So after the emails and we decided to go ahead with it, I asked them for the paperwork for the Free Review Process. Which meant they could get all the info they needed without me making a trip to Atlanta. Now remember, endometriosis is not diagnosed without a surgery. So there were lots and lots and lots of questions, if I remember right I filled out about 37 pages of information. It felt overwhelming, but once I sat down to do it, it really wasn’t that bad. They suggest including a picture of you and your family to help them make it more personal, you are not just another number to The Center for Endometriosis Care! So the Dr. looks over your case and determines whether or not he thinks you have the disease and are a good candidate for surgery and he personally called me to tell me that they can help me. He explained exactly what all they would do during my surgery and made sure I understood everything. A few days later a lady followed up with scheduling the surgery. Once again, if I had any questions, they were super helpful in answering everything! They also wanted me to have an ultrasound just to check for any endometrioma, which I had done locally.

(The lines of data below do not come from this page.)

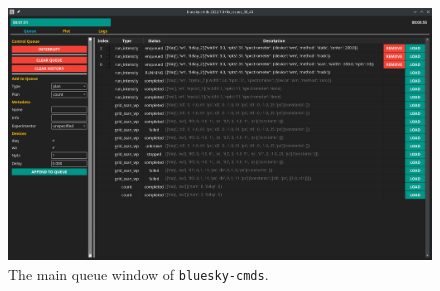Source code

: \documentclass[11pt, full]{article}
\begin{document}
\clearpage

\begin{landscape}
\begin{figure}
\includegraphics[width=9in]{"figures/queue_tab.png"}
	\caption{The main queue window of \texttt{bluesky-cmds}.}
\label{acq:fig:queue_tab}
\end{figure}
\end{landscape}

\clearpage
\end{document}
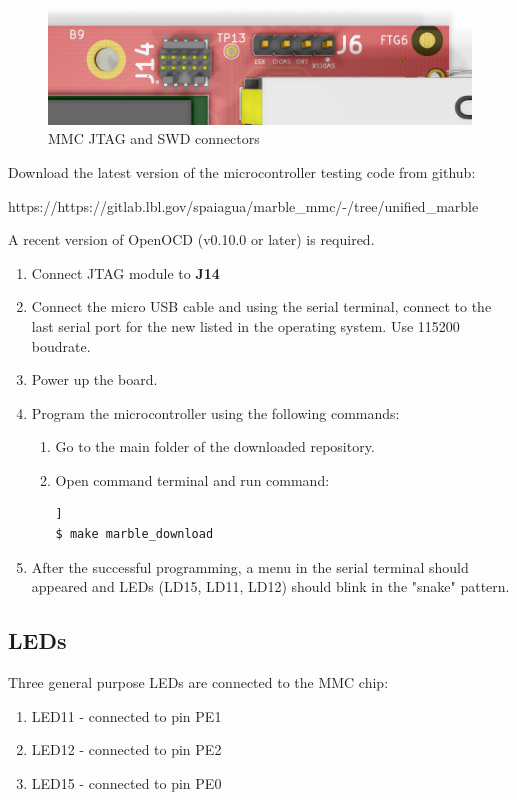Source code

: \documentclass[12pt,oneside,a4]{article}
\begin{document}
\begin{figure}[H]
\begin{center}
\includegraphics[width=1\linewidth]{mmcjtagswd.png}
 \caption{MMC JTAG and SWD connectors}\label{mmcjtagswd}
\end{center}
\end{figure}

Download the latest version of the microcontroller testing code from github:
\begin{leftbar}
https://https://gitlab.lbl.gov/spaiagua/marble\_mmc/-/tree/unified\_marble
\end{leftbar}

A recent version of OpenOCD (v0.10.0 or later) is required.
\begin{enumerate}
	\item Connect JTAG module to \textbf{J14}
	\item Connect the micro USB cable and using the serial terminal, connect to the last serial port for the new listed in the operating system. Use 115200 boudrate.
	\item Power up the board.
	\item Program the microcontroller using the following commands:
	\begin{enumerate}
	\item Go to the main folder of the downloaded repository.
	\item Open command terminal and run command:
	\begin{lstlisting}[backgroundcolor = \color{Gainsboro}, language=bash, frame=none]]
$ make marble_download
	\end{lstlisting}
	\end{enumerate}
	\item After the successful programming, a menu in the serial terminal should appeared and LEDs (LD15, LD11, LD12) should blink in the "snake" pattern.
\end{enumerate}
\subsection{LEDs}
Three general purpose LEDs are connected to the MMC chip:
\begin{enumerate}
	\item LED11 - connected to pin PE1
	\item LED12 - connected to pin PE2
	\item LED15 - connected to pin PE0
\end{enumerate}
\end{document}
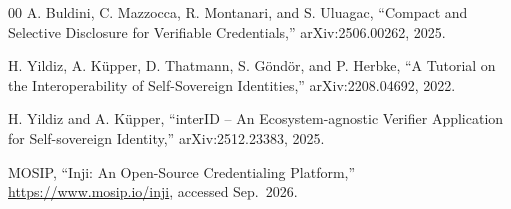 \documentclass[conference]{IEEEtran}
\begin{document}
\begin{thebibliography}{00}
 A. Buldini, C. Mazzocca, R. Montanari, and S. Uluagac, ``Compact and Selective Disclosure for Verifiable Credentials,'' arXiv:2506.00262, 2025.

 H. Yildiz, A. K\"upper, D. Thatmann, S. G\"ond\"or, and P. Herbke, ``A Tutorial on the Interoperability of Self-Sovereign Identities,'' arXiv:2208.04692, 2022.

 H. Yildiz and A. K\"upper, ``interID -- An Ecosystem-agnostic Verifier Application for Self-sovereign Identity,'' arXiv:2512.23383, 2025.

 MOSIP, ``Inji: An Open-Source Credentialing Platform,'' \url{https://www.mosip.io/inji}, accessed Sep.\ 2026.

\end{thebibliography}
\end{document}
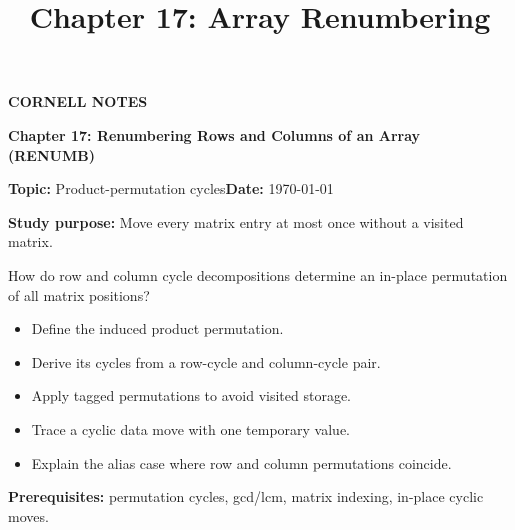 \documentclass[10pt,letterpaper]{article}
\title{Chapter 17: Array Renumbering}
\author{}
\date{}
\begin{document}
\maketitle
\begin{tcolorbox}[colback=Paper,colframe=Ink]{\small\bfseries\color{Teal}CORNELL NOTES}\par{\LARGE\bfseries Chapter 17: Renumbering Rows and Columns of an Array (RENUMB)}\par\medskip\textbf{Topic:} Product-permutation cycles\hfill\textbf{Date:} \today\par\textbf{Study purpose:} Move every matrix entry at most once without a visited matrix.\end{tcolorbox}
\begin{tcolorbox}[colback=Teal!5,colframe=Teal,title=Essential question]How do row and column cycle decompositions determine an in-place permutation of all matrix positions?\end{tcolorbox}
\begin{tcolorbox}[colback=white,colframe=Mist,title=Learning objectives]\begin{itemize}\item Define the induced product permutation.\item Derive its cycles from a row-cycle and column-cycle pair.\item Apply tagged permutations to avoid visited storage.\item Trace a cyclic data move with one temporary value.\item Explain the alias case where row and column permutations coincide.\end{itemize}\textbf{Prerequisites:} permutation cycles, gcd/lcm, matrix indexing, in-place cyclic moves.\end{tcolorbox}
\end{document}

We decided to make the 5 hour road-trip and had thought we might stay at an Airbnb and take the kids along, as we needed to be in Atlanta for right around a week. But we ran into some snags and decided to get respite instead, but had no idea who?!.. Our lil miss Glitterbug ended up leaving like the week before surgery, so we just had the boys. Once again God opened some doors super fast! The day they called to schedule it, I suddenly remembered a sweet couple we met 2 years ago at a Foster Parent Awareness Sunday Service. I scrambled around to get her info and in a matter of hours, she confirmed they had no placements and would love to care for our boys! I knew it would be a great place for them and I would be able to recover so much faster. We ended up getting this cute condo for 6 nights at less than half price through Priceline. Definitely glad it was on ground floor and only a few feet from the outdoors and our vehicle.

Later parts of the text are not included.